Basileia, oras, é só mais uma normazinha chata, vão dar a volta rapidinho nisso aí.

1) a regra de ouro não deveria permitir endividamento apenas para pagamento de principal da dívida? Os juros se caracterizam como serviço, ou seja, custeio. Certamente houve pressão de grupos organizados querendo meia entrada e facilidades pra que o governo se endividasse mais

Só faltou falar da petrobras. Desconfio até que parente vai aparecer nessa eleição
2)O que vc achou da mudança da metodologia de precificação do gás?

Em visita a um amigo numa cidade média do interior, ele me leva pra ver espetáculo assombroso e inédito nas últimas décadas: na periferia dez vezes maior do que cidade propriamente dita, turbas, principalmente mulheres, à tardinha, com feixes de lenhas (galhos secos, bambus) à cabeça. Me diz ele que sitiantes e chacareiros estão trazendo de longe matilhas de pitbulls e rottweilers. É um povinho (povão) ignorante incapaz de entender a política de preços de uma empresa de economia mista, que tem de dar lucros e prestar contas aos seus acionistas, inclusive aos das ADRs, estes capazes de exigir us$ bilhões se as “coisas” não andarem nos eixos...
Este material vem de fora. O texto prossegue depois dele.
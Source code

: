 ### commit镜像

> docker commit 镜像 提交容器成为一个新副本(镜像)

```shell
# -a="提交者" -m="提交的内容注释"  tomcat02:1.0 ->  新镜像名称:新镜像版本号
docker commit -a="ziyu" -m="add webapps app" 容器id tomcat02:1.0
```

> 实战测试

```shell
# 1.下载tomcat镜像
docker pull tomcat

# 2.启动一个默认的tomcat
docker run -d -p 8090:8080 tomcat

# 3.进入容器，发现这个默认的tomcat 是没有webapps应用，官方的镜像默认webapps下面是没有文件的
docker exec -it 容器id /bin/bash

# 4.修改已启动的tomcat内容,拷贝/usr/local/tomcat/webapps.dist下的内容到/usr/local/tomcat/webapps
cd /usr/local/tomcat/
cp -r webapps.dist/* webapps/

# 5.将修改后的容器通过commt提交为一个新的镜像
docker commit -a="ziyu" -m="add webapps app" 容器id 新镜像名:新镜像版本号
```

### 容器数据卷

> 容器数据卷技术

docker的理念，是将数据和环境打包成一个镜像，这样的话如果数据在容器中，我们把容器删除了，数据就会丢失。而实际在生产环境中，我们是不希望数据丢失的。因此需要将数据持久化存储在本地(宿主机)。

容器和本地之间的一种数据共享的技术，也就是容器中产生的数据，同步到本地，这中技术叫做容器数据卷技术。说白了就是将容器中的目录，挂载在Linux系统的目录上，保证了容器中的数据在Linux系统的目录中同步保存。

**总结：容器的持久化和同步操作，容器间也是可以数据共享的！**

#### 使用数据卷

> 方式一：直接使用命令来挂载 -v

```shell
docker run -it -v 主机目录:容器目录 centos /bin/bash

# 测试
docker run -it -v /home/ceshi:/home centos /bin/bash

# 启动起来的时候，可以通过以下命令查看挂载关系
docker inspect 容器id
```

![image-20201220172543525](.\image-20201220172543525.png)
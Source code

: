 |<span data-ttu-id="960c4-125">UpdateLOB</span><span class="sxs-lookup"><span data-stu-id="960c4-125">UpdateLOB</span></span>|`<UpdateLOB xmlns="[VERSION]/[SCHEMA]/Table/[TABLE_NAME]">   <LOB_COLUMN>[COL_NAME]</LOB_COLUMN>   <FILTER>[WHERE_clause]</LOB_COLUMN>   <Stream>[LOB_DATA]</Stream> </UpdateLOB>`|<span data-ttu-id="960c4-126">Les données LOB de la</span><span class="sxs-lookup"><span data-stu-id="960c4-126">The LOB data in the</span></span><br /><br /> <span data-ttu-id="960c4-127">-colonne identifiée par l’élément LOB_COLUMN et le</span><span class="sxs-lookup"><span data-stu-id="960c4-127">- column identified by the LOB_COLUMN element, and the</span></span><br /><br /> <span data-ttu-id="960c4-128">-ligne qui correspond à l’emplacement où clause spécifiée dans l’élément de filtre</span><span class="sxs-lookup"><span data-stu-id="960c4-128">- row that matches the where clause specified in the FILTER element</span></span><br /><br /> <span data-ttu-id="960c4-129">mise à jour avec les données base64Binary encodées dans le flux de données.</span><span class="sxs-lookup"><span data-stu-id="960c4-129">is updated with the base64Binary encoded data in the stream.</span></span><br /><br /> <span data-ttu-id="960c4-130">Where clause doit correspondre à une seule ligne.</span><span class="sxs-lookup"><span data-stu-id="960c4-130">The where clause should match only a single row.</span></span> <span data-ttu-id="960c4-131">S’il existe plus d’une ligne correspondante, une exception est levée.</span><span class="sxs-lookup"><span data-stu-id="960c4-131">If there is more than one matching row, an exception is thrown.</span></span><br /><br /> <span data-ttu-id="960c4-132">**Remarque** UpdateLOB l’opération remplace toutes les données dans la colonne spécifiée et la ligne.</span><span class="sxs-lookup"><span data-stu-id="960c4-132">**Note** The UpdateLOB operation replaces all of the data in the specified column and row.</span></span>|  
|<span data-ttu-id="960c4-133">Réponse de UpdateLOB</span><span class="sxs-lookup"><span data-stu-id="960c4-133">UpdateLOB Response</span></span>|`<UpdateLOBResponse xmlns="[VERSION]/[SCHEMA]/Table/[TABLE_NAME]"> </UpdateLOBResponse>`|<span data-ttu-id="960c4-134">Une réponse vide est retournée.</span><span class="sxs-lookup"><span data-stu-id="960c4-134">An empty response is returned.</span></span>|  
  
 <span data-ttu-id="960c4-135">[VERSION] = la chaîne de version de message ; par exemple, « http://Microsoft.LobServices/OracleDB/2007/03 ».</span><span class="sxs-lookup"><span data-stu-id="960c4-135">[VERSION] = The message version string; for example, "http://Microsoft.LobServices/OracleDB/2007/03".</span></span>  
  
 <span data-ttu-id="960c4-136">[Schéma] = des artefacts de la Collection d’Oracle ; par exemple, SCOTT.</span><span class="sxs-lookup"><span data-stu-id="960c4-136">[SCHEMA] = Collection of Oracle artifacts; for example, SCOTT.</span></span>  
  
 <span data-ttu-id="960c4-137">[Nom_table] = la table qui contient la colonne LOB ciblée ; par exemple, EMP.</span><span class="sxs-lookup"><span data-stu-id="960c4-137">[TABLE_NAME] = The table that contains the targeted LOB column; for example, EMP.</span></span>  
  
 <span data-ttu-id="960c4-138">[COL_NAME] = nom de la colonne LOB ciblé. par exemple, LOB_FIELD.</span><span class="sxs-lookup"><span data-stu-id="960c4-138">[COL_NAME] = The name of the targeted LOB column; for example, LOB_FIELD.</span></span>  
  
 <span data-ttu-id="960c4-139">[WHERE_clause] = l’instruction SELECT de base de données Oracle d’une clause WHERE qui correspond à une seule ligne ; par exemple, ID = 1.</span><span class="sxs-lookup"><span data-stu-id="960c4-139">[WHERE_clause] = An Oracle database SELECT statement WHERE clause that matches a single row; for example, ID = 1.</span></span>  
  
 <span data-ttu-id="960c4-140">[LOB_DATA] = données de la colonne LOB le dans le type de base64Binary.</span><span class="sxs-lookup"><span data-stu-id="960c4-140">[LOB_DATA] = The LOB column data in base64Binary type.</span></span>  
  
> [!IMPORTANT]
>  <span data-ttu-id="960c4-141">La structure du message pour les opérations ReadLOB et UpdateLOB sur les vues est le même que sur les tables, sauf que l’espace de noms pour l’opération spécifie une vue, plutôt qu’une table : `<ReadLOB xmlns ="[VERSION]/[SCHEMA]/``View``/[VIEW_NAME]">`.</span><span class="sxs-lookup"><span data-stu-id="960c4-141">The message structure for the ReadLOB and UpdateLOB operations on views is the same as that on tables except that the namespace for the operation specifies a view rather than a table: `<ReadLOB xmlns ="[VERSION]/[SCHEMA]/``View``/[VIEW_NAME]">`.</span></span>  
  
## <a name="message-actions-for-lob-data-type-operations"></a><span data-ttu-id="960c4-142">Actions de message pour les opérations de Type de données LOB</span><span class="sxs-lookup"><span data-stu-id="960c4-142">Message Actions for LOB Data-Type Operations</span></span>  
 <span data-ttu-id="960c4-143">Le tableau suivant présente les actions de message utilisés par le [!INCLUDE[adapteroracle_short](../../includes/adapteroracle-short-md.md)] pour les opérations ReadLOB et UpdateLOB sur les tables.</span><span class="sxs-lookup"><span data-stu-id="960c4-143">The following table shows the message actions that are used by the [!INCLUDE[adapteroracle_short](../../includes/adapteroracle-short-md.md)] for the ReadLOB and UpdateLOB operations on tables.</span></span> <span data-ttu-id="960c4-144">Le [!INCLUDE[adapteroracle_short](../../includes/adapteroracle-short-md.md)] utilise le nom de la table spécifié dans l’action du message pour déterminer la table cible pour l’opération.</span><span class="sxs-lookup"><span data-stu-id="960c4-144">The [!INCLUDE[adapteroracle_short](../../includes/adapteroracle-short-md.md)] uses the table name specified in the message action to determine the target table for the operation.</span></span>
Alex, eu acho que a macro do dia a dia exige que se utilizem tecnicas como GMM com regressores defasados mesmo. A menos que se tenham bons instrumentos, é o que dá para fazer na correria do dia a dia. Nao se sinta um pecador. Eu uso com frequencia la na consultoria. Acha bizarro? Bjo

"eu acho que a macro do dia a dia exige que se utilizem tecnicas como GMM com regressores defasados mesmo. A menos que se tenham bons instrumentos, é o que dá para fazer na correria do dia a dia. "

Assino embaixo...

Alckmin subindo tarifa de transporte em véspera de eleição kkk.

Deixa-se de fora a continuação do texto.